Title: Daughter of the Reich
Author: Louise Fein
Published: May 2020, William Morrow Paperbacks
Format: ARC Paperback, 560 pages
Source: Publisher

Summary: 
For fans of The Nightingale and All the Light We Cannot See, a spellbinding story of impossible love set against the backdrop of the Nazi regime.

As the dutiful daughter of a high-ranking Nazi officer, Hetty Heinrich is keen to play her part in the glorious new Thousand Year Reich. But she never imagines that all she believes and knows about her world will come into stark conflict when she encounters Walter, a Jewish friend from the past, who stirs dangerous feelings in her. Confused and conflicted, Hetty doesn’t know whom she can trust and where she can turn to, especially when she discovers that someone has been watching her.

Realizing she is taking a huge risk—but unable to resist the intense attraction she has for Walter—she embarks on a secret love affair with him. Together, they dream about when the war will be over and plan for their future. But as the rising tide of anti-Semitism threatens to engulf them, Hetty and Walter will be forced to take extreme measures.

Will the steady march of dark forces destroy Hetty’s universe—or can love ultimately triumph…?

Propulsive, deeply affecting, and inspired by the author’s family history, Daughter of the Reich is a mesmerizing page-turner filled with vivid characters and a meticulously researched portrait of Nazi Germany.

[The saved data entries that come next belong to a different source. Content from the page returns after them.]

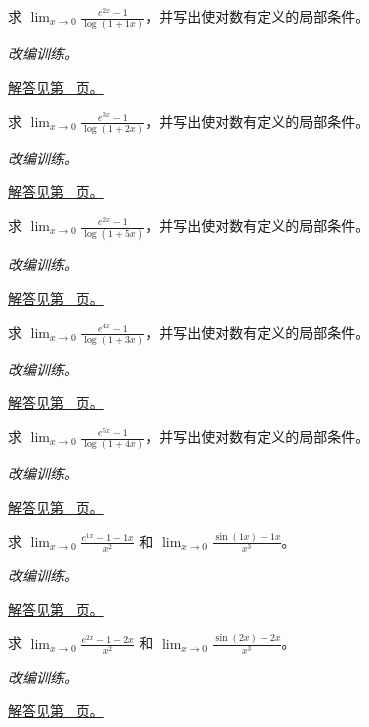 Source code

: \documentclass[12pt,fontset=fandol]{ctexart}
\begin{document}
\begin{example}[对数与指数复合的极限]\label{ex:c3q15}
求 $\displaystyle\lim_{x\to0}\frac{e^{2x}-1}{\log(1+1x)}$，并写出使对数有定义的局部条件。
\par\textit{改编训练。}\par\hyperref[ans:c3q15]{解答见第~\pageref{ans:c3q15} 页。}
\end{example}
\begin{example}[对数与指数复合的极限]\label{ex:c3q16}
求 $\displaystyle\lim_{x\to0}\frac{e^{3x}-1}{\log(1+2x)}$，并写出使对数有定义的局部条件。
\par\textit{改编训练。}\par\hyperref[ans:c3q16]{解答见第~\pageref{ans:c3q16} 页。}
\end{example}
\begin{example}[对数与指数复合的极限]\label{ex:c3q17}
求 $\displaystyle\lim_{x\to0}\frac{e^{2x}-1}{\log(1+5x)}$，并写出使对数有定义的局部条件。
\par\textit{改编训练。}\par\hyperref[ans:c3q17]{解答见第~\pageref{ans:c3q17} 页。}
\end{example}
\begin{example}[对数与指数复合的极限]\label{ex:c3q18}
求 $\displaystyle\lim_{x\to0}\frac{e^{4x}-1}{\log(1+3x)}$，并写出使对数有定义的局部条件。
\par\textit{改编训练。}\par\hyperref[ans:c3q18]{解答见第~\pageref{ans:c3q18} 页。}
\end{example}
\begin{example}[对数与指数复合的极限]\label{ex:c3q19}
求 $\displaystyle\lim_{x\to0}\frac{e^{5x}-1}{\log(1+4x)}$，并写出使对数有定义的局部条件。
\par\textit{改编训练。}\par\hyperref[ans:c3q19]{解答见第~\pageref{ans:c3q19} 页。}
\end{example}
\begin{example}[消去低阶项后的极限]\label{ex:c3q20}
求 $\displaystyle\lim_{x\to0}\frac{e^{1x}-1-1x}{x^2}$ 和 $\displaystyle\lim_{x\to0}\frac{\sin(1x)-1x}{x^3}$。
\par\textit{改编训练。}\par\hyperref[ans:c3q20]{解答见第~\pageref{ans:c3q20} 页。}
\end{example}
\begin{example}[消去低阶项后的极限]\label{ex:c3q21}
求 $\displaystyle\lim_{x\to0}\frac{e^{2x}-1-2x}{x^2}$ 和 $\displaystyle\lim_{x\to0}\frac{\sin(2x)-2x}{x^3}$。
\par\textit{改编训练。}\par\hyperref[ans:c3q21]{解答见第~\pageref{ans:c3q21} 页。}
\end{example}
\end{document}
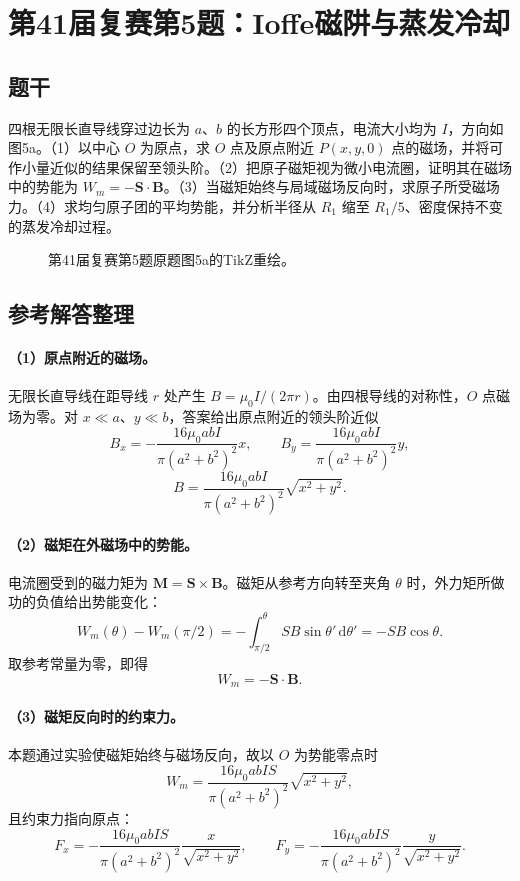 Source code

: \section{第41届复赛第5题：Ioffe磁阱与蒸发冷却}
\subsection{题干}
四根无限长直导线穿过边长为 $a$、$b$ 的长方形四个顶点，电流大小均为 $I$，方向如图5a。（1）以中心 $O$ 为原点，求 $O$ 点及原点附近 $P(x,y,0)$ 点的磁场，并将可作小量近似的结果保留至领头阶。（2）把原子磁矩视为微小电流圈，证明其在磁场中的势能为 $W_m=-\boldsymbol S\cdot\boldsymbol B$。（3）当磁矩始终与局域磁场反向时，求原子所受磁场力。（4）求均匀原子团的平均势能，并分析半径从 $R_1$ 缩至 $R_1/5$、密度保持不变的蒸发冷却过程。
\begin{figure}[htbp]\centering\caption{第41届复赛第5题原题图5a的TikZ重绘。}\end{figure}
\subsection{参考解答整理}
\paragraph{（1）原点附近的磁场。}
无限长直导线在距导线 $r$ 处产生 $B=\mu_0I/(2\pi r)$。由四根导线的对称性，$O$ 点磁场为零。对 $x\ll a$、$y\ll b$，答案给出原点附近的领头阶近似
\[B_x=-\frac{16\mu_0abI}{\pi(a^2+b^2)^2}x,\qquad B_y=\frac{16\mu_0abI}{\pi(a^2+b^2)^2}y,\]
\[B=\frac{16\mu_0abI}{\pi(a^2+b^2)^2}\sqrt{x^2+y^2}.\]
\paragraph{（2）磁矩在外磁场中的势能。}
电流圈受到的磁力矩为 $\boldsymbol M=\boldsymbol S\times\boldsymbol B$。磁矩从参考方向转至夹角 $\theta$ 时，外力矩所做功的负值给出势能变化：
\[
W_m(\theta)-W_m(\pi/2)=-\int_{\pi/2}^{\theta}SB\sin\theta'\,\mathrm d\theta'
=-SB\cos\theta.
\]
取参考常量为零，即得
\[\boxed{W_m=-\boldsymbol S\cdot\boldsymbol B}.\]
\paragraph{（3）磁矩反向时的约束力。}
本题通过实验使磁矩始终与磁场反向，故以 $O$ 为势能零点时
\[W_m=\frac{16\mu_0abIS}{\pi(a^2+b^2)^2}\sqrt{x^2+y^2},\]
且约束力指向原点：
\[F_x=-\frac{16\mu_0abIS}{\pi(a^2+b^2)^2}\frac{x}{\sqrt{x^2+y^2}},\qquad F_y=-\frac{16\mu_0abIS}{\pi(a^2+b^2)^2}\frac{y}{\sqrt{x^2+y^2}}.\]

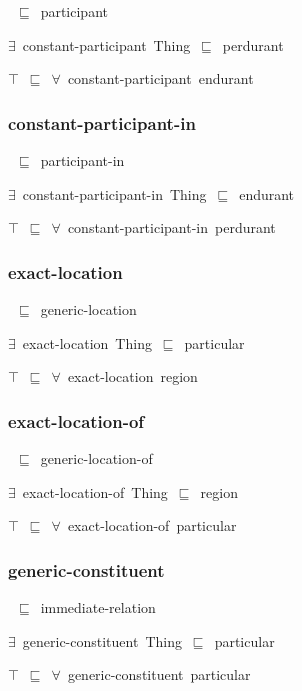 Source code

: \documentclass{article}
\begin{document}
~\ensuremath{\sqsubseteq}~participant

\ensuremath{\exists}~constant-participant~Thing~\ensuremath{\sqsubseteq}~perdurant

\ensuremath{\top}~\ensuremath{\sqsubseteq}~\ensuremath{\forall}~constant-participant~endurant

\subsubsection*{constant-participant-in}

~\ensuremath{\sqsubseteq}~participant-in

\ensuremath{\exists}~constant-participant-in~Thing~\ensuremath{\sqsubseteq}~endurant

\ensuremath{\top}~\ensuremath{\sqsubseteq}~\ensuremath{\forall}~constant-participant-in~perdurant

\subsubsection*{exact-location}

~\ensuremath{\sqsubseteq}~generic-location

\ensuremath{\exists}~exact-location~Thing~\ensuremath{\sqsubseteq}~particular

\ensuremath{\top}~\ensuremath{\sqsubseteq}~\ensuremath{\forall}~exact-location~region

\subsubsection*{exact-location-of}

~\ensuremath{\sqsubseteq}~generic-location-of

\ensuremath{\exists}~exact-location-of~Thing~\ensuremath{\sqsubseteq}~region

\ensuremath{\top}~\ensuremath{\sqsubseteq}~\ensuremath{\forall}~exact-location-of~particular

\subsubsection*{generic-constituent}

~\ensuremath{\sqsubseteq}~immediate-relation

\ensuremath{\exists}~generic-constituent~Thing~\ensuremath{\sqsubseteq}~particular

\ensuremath{\top}~\ensuremath{\sqsubseteq}~\ensuremath{\forall}~generic-constituent~particular
\end{document}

In this riveting story of passion, courage and morality, Louise Fein introduces a bold young woman determined to tread the treacherous path of survival and freedom, showing readers the strength in the power of love and reminding us that the past must never be forgotten.



My thoughts: I am so glad that I have turned back to reading historical fiction. I had taken a break for a while and this year I dove back in and have really read some fantastic books, this latest one being one of them.

I think one of my favorite aspects of reading historical fiction is the unique perspective each author brings to the table, and when an author is inspired by their own family history, that just brings it to a whole new level. This book is compelling and powerful. It will take you through a range of emotions, but what is even more interesting is that it is told from a German's point of view. Hetty is the daughter of a high-ranking Nazi officer. 

This book allows us to follow Hetty as Hitler is coming into power right up into the beginning of WWII. It was quite compelling in that we clearly see a child's belief come through in the beginning - how you follow what you are told and listen to your parents. It's not until Hetty starts to grow up and befriend Walter again later on that she starts to see the flaw in these beliefs and begins to question all that she was told.

I loved watching her growth throughout the novel and her relationship with Walter develop. It wasn't always easy and there were times that I actually felt nervous for the two of them. I liked that nothing about this book was easy - Fein doesn't sugar coat things, but rather gives a realistic portrayal of what was really going on. It was heartbreaking and emotional, but so compelling.

This book really left an impact on me and this is why I continue to read historical fiction, even on the same topics. I've read countless books on WWII, but never have I read one from this perspective. If you like a powerful historical fiction read, this is definitely one to pick up!